Rumors swirled around the automated manual transmission, which used two clutches to shift as smoothly as a conventional automatic, but with more efficiency due to the lack of a torque converter; patents were issued; but it never came to fruition.

In addition to these, Damon worked on the EPIC minivan fuel-cell program, which would have outfitted the electric minivans with hydrogen fuel cells.

Not all views of Liberty Group and Technical Affairs were positive. Former employee Evan Boberg wrote that some of their presentations were simply made up, complete with concepts’ specifications (particularly in the case of the various Dodge Intrepid ESX hybrid-electric cars, released in 1997 and 1998). His book Common Sense Not Required was harshly critical of the group, as well as both AMC and Chrysler Engineering. There were likely both good and bad people, and good and bad projects, at Liberty Technical Affairs.

Later, Ian Sharp wrote that Liberty “was a good idea, but it was done in a corporate manner, and that limited what it could do ... there also has to be an independent auditing and financial arm, understanding how experimental R&D groups work. We got maybe 20% of the way there with Liberty, but budgeting and purchasing were always under the corporate financial group.” Corporate constraints on Liberty, he wrote at Allpar, spelled a death knell for his advanced hybrid-electric Patriot F1 car.

While there may well have been failures, there were also programs that either bore fruit or came very close.

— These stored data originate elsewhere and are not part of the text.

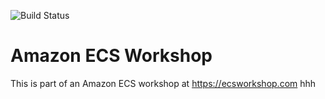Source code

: ![Build Status](https://codebuild.us-east-2.amazonaws.com/badges?uuid=eyJlbmNyeXB0ZWREYXRhIjoidDRkc2xFKzlVaVpRZXRiK1VrV3crbVNQMnJBNHdzQjQrVlQwaXdqVHdlYW94RU9jODN0R0I4WGJieEJLdjRldktxN3pCMWNTbW9YVUVPUmNzcVFCd0FjPSIsIml2UGFyYW1ldGVyU3BlYyI6Ikg0S29yNDFQUEVHMWVoN2wiLCJtYXRlcmlhbFNldFNlcmlhbCI6MX0%3D&branch=master)

# Amazon ECS Workshop

This is part of an Amazon ECS workshop at https://ecsworkshop.com
hhh
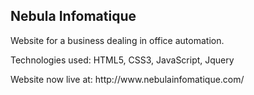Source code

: <h2>Nebula Infomatique</h2>
<p>Website for a business dealing in office automation.</p>
<p>Technologies used: HTML5, CSS3, JavaScript, Jquery
<p>Website now live at: http://www.nebulainfomatique.com/</p>

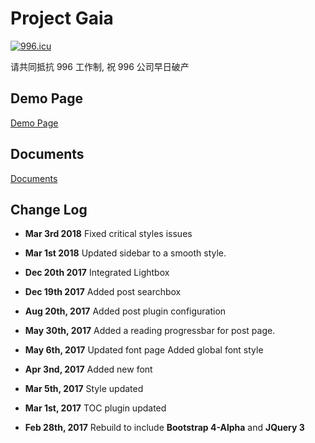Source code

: # Project Gaia

[![996.icu](https://img.shields.io/badge/link-996.icu-red.svg)](https://996.icu)

请共同抵抗 996 工作制, 祝 996 公司早日破产

## Demo Page

[ Demo Page](https://szhielelp.github.io/JekyllTheme-ProjectGaia/#/)

## Documents

[    Documents    ](https://szhielelp.github.io/JekyllTheme-ProjectGaia-Docs/#/)


## Change Log


- **Mar 3rd 2018**
Fixed critical styles issues

- **Mar 1st 2018**
Updated sidebar to a smooth style.

- **Dec 20th 2017**
Integrated Lightbox

- **Dec 19th 2017**
Added post searchbox

- **Aug 20th, 2017**
Added post plugin configuration

- **May 30th, 2017**
Added a reading progressbar for post page.

- **May 6th, 2017**
Updated font page
Added global font style

- **Apr 3nd, 2017**
Added new font

- **Mar 5th, 2017**
Style updated

- **Mar 1st, 2017**
TOC plugin updated

- **Feb 28th, 2017**
Rebuild to include **Bootstrap 4-Alpha** and **JQuery 3**
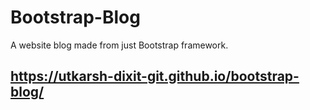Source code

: # Bootstrap-Blog
A website blog made from just Bootstrap framework.
## https://utkarsh-dixit-git.github.io/bootstrap-blog/

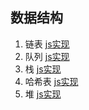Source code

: ## 数据结构
1. 链表 [js实现](https://github.com/trekhleb/javascript-algorithms/blob/master/src/data-structures/linked-list/LinkedList.js)
2. 队列 [js实现](https://github.com/trekhleb/javascript-algorithms/blob/master/src/data-structures/queue/Queue.js)
3. 栈 [js实现](https://github.com/trekhleb/javascript-algorithms/blob/master/src/data-structures/stack/Stack.js)
4. 哈希表 [js实现](https://github.com/trekhleb/javascript-algorithms/blob/master/src/data-structures/hash-table/HashTable.js)
5. 堆 [js实现](https://github.com/trekhleb/javascript-algorithms/blob/master/src/data-structures/heap/MinHeap.js)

Bob Feldmaier pointed out that the power liftgate idea came from Liberty; Bob got it ready for production. Ron Killen wrote that they “had several good programs that never made it. The all aluminum Neon was ahead of its time. The three-cylinder program had potential as well.”

The two-stroke engine program came close to production. Teelo Berry wrote that this, officially dubbed Alternative Engine Task Force, resulted in working prototypes in Sundance/Shadows and aluminum-body Neons. Teelo, who was part of that team (and then the direct injection team in the 1990s), wrote that it was sponsored by Francois Castaing and Bob Lutz, set up as a joint venture with Mercury Marine, and led by Joe Goulart. The 20-person team worked from 1989 through 1995; Phase 2 engines were 1.2 liters in displacement and tested for 100,000 miles. The Phase 3 engines were 1.5 liters, using a balance shaft, external EGR, and dual plugs per cylinder, with a direct injection system running 1,000 psi. It produced 95 horsepower and 128 pound-feet of torque, more power than export Neons had, with 10% greater gas mileage.

two stroke engine

Automotive Industries took a test drive of a car with the two-stroke engine, and praised its smoothness and performance. It was meant to appear in the Neon, but oxides of nitrogen, a controlled pollutant, were too high, because the engine burned so lean; and the EPA wanted on-board diagnostics which were not relevant to the engine. Each problem could have been overcome, but gas mileage was not a priority for most customers, and the company let it drop. A press release pointed out that “Chrysler engineers have gained valuable experience in technologies associated with injecting fuel directly into the combustion chamber, according to Floyd Allen, executive engineer, core powertrain.”

According to Teelo, Liberty was the origin of active grille shutters, belly pans, and other aerodynamics technologies at Chrysler; but Castaing said that the real product of these R&D programs was good engineers.

The group was shut down after Tom Moore retired; by then, Daimler had taken over. Daimler had a similar, much larger department; and Liberty’s work on hybrids was a liability, as Daimler was betting that hydrogen fuel cells were the future. In any case, Liberty Technical Affairs was shut down under Daimler, and did not return.